Dr Kahn's research focuses on Hebrew, Yiddish, and other Jewish languages, translation studies, and minority and endangered languages.
Her first monograph constituted a study of the verbal system in Late Maskilic Hebrew prose fiction, which investigated issues such as unprecedented morphological features and the tense/aspect system in comparison with earlier canonical varieties of the language as well as with Israeli Hebrew.

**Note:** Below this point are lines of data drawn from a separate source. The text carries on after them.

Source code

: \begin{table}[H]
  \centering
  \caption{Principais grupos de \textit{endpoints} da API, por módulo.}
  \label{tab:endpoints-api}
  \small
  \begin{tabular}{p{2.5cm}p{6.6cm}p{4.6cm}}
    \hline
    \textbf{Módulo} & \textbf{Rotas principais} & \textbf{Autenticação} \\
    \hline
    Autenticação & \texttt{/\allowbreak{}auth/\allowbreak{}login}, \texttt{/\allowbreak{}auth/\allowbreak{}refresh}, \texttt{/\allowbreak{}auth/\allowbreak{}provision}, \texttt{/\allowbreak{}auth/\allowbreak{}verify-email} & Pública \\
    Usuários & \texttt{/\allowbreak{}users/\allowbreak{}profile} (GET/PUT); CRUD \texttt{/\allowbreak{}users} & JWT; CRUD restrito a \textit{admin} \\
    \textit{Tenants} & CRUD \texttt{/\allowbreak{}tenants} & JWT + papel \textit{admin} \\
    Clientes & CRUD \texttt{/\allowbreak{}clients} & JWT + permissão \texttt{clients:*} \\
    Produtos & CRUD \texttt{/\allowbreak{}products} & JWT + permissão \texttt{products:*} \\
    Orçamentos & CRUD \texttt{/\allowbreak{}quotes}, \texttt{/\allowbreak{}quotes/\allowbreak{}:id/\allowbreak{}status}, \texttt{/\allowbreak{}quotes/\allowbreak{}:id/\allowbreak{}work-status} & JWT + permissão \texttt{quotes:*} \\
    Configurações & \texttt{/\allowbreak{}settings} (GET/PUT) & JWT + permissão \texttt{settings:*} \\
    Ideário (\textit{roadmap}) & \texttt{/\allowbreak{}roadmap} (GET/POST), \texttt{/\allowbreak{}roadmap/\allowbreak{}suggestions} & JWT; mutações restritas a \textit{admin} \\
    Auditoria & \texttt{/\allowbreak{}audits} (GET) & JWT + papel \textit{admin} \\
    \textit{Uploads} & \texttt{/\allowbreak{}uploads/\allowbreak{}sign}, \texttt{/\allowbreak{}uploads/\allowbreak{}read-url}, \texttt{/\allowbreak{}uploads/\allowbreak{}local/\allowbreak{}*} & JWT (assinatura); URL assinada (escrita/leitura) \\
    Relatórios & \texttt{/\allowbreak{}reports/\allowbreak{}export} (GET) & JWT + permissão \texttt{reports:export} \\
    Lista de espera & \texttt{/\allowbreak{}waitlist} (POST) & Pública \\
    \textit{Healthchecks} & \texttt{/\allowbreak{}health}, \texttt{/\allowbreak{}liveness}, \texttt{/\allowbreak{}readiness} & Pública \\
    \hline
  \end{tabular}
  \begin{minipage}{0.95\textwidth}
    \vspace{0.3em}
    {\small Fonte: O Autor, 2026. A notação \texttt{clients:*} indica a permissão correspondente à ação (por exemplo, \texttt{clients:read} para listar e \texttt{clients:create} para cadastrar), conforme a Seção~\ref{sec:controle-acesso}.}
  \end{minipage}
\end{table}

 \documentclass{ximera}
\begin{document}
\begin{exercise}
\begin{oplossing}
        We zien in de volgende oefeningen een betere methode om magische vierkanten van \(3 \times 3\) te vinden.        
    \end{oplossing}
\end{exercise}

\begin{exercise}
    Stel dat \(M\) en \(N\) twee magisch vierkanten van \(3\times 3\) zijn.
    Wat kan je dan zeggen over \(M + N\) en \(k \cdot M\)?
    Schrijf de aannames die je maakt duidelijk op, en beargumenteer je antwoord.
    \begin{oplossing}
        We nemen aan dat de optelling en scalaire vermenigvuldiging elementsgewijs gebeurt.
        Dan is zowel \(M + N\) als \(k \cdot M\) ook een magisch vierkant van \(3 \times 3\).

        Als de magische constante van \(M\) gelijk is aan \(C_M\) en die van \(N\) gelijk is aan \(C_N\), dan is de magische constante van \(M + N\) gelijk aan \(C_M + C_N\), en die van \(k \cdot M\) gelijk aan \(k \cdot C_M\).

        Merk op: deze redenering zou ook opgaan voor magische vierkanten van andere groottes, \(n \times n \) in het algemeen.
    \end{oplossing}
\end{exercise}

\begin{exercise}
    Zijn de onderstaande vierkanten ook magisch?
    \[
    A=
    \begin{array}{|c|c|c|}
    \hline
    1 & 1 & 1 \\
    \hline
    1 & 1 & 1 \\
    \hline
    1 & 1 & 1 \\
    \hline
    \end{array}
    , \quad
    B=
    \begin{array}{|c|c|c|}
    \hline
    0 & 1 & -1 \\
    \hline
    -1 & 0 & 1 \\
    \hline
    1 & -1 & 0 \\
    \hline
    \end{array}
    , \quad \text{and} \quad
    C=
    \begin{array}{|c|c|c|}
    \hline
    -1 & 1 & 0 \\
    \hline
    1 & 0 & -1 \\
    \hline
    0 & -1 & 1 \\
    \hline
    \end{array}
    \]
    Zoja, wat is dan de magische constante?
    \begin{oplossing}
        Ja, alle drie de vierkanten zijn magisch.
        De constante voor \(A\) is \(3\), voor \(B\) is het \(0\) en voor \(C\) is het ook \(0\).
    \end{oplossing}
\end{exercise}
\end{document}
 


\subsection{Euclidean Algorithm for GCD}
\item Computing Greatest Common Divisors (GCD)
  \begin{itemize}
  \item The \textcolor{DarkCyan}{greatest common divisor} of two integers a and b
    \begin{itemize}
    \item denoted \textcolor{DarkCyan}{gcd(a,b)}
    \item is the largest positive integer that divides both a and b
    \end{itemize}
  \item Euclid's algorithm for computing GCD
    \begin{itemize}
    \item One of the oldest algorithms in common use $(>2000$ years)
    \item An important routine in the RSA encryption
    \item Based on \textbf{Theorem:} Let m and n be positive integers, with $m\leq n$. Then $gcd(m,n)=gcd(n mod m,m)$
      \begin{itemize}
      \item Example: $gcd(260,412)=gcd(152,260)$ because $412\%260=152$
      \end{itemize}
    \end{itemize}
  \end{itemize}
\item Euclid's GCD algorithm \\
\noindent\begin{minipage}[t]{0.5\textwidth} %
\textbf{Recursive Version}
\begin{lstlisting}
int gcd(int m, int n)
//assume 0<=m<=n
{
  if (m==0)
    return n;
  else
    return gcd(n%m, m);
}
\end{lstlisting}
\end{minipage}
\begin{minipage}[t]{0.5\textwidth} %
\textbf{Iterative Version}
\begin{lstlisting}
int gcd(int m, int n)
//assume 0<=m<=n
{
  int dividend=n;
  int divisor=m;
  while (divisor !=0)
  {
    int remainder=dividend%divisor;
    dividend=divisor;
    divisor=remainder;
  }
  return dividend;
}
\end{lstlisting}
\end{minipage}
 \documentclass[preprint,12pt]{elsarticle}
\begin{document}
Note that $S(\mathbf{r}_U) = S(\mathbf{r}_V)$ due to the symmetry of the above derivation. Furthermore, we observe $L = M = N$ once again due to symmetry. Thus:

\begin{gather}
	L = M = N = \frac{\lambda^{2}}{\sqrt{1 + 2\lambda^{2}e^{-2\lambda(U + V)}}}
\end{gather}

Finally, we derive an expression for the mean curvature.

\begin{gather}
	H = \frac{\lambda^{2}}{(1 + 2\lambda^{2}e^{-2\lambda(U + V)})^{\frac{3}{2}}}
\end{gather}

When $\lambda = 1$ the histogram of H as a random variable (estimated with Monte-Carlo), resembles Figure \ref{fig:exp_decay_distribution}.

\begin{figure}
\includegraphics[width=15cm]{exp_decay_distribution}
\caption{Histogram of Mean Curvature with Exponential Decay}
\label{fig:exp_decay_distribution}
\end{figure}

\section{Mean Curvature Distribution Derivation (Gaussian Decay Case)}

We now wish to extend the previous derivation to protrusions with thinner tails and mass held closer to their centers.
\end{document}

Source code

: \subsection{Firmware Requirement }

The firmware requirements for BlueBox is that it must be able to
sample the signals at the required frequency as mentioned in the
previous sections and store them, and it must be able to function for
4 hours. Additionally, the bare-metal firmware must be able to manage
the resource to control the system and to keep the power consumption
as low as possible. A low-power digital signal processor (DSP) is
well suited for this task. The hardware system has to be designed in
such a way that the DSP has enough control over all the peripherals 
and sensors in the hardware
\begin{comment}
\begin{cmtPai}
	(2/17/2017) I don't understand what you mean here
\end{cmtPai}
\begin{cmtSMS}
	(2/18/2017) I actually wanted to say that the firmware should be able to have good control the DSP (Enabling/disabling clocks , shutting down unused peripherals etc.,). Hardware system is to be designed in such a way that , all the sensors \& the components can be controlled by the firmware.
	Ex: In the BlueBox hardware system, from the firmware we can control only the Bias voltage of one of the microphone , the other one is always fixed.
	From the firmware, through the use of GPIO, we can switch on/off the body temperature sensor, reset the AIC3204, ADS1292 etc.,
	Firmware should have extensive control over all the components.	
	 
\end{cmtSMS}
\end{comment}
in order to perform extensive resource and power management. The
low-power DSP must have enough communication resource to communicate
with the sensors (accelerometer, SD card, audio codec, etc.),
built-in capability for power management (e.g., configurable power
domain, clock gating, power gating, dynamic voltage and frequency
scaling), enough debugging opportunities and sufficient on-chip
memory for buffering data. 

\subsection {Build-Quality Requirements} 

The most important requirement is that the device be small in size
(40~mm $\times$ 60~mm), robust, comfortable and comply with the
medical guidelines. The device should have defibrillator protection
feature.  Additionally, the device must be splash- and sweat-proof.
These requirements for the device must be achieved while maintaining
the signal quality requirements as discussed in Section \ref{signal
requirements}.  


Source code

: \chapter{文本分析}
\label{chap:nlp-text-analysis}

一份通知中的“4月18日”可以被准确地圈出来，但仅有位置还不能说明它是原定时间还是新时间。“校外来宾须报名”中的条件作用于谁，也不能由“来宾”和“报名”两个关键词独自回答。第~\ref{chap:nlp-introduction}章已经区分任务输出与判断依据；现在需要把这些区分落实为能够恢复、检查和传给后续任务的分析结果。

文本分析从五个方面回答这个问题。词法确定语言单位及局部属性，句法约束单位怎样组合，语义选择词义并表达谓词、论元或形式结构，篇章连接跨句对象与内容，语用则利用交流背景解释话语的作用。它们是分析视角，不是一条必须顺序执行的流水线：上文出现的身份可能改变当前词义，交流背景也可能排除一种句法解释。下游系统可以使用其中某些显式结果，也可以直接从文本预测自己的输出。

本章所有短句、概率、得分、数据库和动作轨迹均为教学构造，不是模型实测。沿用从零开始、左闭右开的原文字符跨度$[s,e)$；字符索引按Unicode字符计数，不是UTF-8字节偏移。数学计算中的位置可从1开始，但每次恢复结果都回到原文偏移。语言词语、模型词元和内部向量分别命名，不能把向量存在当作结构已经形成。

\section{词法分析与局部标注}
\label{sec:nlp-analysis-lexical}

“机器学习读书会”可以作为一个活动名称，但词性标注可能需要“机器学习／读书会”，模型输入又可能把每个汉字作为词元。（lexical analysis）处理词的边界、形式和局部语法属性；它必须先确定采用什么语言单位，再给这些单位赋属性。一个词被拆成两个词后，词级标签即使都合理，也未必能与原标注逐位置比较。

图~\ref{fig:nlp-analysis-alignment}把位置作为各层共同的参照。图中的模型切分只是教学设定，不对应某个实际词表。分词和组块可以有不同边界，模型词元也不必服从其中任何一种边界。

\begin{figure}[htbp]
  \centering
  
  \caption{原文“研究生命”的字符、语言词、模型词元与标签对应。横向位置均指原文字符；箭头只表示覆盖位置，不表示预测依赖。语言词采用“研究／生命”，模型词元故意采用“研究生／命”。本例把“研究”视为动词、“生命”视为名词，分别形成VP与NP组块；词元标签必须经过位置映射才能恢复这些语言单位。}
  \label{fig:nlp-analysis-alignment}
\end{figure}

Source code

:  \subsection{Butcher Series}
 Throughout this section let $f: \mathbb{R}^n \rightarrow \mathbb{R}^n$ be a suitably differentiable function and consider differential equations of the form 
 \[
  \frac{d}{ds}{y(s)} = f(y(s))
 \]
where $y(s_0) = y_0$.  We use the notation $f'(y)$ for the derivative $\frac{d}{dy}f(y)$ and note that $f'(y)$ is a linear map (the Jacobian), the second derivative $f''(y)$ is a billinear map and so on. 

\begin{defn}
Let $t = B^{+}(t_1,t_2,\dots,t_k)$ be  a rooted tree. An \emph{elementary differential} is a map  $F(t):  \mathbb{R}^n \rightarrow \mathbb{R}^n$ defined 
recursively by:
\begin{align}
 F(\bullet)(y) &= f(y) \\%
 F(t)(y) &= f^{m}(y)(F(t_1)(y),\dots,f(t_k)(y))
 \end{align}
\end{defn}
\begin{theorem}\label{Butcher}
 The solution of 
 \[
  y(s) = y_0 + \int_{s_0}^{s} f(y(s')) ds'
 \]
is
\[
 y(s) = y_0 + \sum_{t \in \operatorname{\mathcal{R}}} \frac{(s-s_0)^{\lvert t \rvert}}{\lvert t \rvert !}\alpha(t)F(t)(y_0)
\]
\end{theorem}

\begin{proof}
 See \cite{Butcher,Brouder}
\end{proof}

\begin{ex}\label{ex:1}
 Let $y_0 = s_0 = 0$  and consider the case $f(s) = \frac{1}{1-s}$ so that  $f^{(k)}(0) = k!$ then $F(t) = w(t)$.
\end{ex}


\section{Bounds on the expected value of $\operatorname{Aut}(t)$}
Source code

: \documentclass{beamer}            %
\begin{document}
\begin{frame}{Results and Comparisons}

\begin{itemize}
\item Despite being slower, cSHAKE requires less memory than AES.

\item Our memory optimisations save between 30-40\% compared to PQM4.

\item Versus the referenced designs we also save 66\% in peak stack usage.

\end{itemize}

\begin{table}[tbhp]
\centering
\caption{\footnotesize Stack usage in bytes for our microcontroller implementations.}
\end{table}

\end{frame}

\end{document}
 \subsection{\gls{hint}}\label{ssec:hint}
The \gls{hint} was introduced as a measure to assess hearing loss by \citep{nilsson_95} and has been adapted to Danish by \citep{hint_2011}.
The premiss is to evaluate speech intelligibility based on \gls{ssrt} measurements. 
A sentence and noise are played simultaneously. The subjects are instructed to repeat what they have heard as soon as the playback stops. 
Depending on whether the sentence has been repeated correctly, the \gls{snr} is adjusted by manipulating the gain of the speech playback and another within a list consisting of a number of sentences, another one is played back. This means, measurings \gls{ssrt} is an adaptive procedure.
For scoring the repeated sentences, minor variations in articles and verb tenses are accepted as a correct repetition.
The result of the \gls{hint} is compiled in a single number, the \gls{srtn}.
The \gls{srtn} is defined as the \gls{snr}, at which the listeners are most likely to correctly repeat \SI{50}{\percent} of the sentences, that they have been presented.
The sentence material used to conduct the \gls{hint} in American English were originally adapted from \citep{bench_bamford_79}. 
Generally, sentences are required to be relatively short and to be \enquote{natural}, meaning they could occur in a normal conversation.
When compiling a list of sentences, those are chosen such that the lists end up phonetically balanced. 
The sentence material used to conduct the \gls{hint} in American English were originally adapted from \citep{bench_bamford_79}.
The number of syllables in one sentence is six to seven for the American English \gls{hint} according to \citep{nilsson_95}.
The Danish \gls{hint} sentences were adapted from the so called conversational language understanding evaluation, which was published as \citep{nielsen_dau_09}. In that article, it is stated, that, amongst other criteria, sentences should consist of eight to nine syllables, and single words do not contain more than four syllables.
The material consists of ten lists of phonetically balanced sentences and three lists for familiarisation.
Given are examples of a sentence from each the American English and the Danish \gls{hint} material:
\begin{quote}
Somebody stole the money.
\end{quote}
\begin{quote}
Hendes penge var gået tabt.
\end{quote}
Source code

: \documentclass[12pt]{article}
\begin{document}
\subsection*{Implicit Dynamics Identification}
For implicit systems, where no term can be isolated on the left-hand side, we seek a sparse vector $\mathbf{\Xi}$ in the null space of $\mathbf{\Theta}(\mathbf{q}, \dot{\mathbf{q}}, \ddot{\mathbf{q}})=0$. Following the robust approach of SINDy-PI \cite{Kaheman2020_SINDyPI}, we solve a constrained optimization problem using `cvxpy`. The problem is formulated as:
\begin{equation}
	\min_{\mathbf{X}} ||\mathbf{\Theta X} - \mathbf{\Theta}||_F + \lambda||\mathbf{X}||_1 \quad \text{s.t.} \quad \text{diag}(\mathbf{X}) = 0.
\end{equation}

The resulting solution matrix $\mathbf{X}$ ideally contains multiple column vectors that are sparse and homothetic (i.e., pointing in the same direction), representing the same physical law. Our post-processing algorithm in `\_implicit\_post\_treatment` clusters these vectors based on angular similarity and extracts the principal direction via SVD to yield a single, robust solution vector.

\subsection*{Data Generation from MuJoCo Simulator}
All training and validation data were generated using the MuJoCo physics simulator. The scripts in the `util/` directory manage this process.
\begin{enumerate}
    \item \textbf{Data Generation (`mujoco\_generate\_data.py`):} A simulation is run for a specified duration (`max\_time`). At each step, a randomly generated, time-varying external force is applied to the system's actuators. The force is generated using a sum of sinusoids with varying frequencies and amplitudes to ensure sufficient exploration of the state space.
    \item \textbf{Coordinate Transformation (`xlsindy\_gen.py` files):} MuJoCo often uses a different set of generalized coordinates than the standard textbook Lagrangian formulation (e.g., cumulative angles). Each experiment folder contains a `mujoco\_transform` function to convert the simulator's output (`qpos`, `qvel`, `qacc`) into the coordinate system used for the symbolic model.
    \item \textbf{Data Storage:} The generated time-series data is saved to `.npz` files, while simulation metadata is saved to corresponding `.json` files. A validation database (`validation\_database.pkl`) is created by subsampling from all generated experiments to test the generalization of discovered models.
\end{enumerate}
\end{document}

Her second monograph was a British Academy-funded reference grammar of the Hebrew tales composed in late nineteenth- and early twentieth-century Eastern Europe by followers of the Hasidic Jewish spiritual movement. These tales are extremely significant linguistically because they comprise the only extensive records of narrative Hebrew produced in traditional Eastern European Jewish society just before the early twentieth-century revernacularisation of the language in Palestine. The findings indicate that Hasidic Hebrew reflects a complex mix of elements from earlier forms of the language, influence from the authors' native Yiddish, and innovative features; moreover, it exhibits a high degree of overlap with contemporaneous Maskilic Hebrew fiction, suggesting that both literatures are components of a distinctly Eastern European variety of Hebrew.
Dr Kahn's most recent monograph is an annotated bilingual edition of the earliest Hebrew translations of Shakespeare's plays, Itiel (Othello, 1874)and Ram veYa'el (Romeo and Juliet, 1878). The volume, which is the product of an AHRC Leadership Fellowship (2015-17), includes the full text of the two Hebrew plays alongside a complete English back-translation with a commentary examining the rich array of Hebrew sources and Jewish allusions that Salkinson incorporates into his work. The edition is complemented by an introduction to the history of Jewish Shakespeare reception in Central and Eastern Europe; a survey of Salkinson’s biography including discussion of his unusual status as a Jewish convert to Christianity; and an overview of his translation strategies.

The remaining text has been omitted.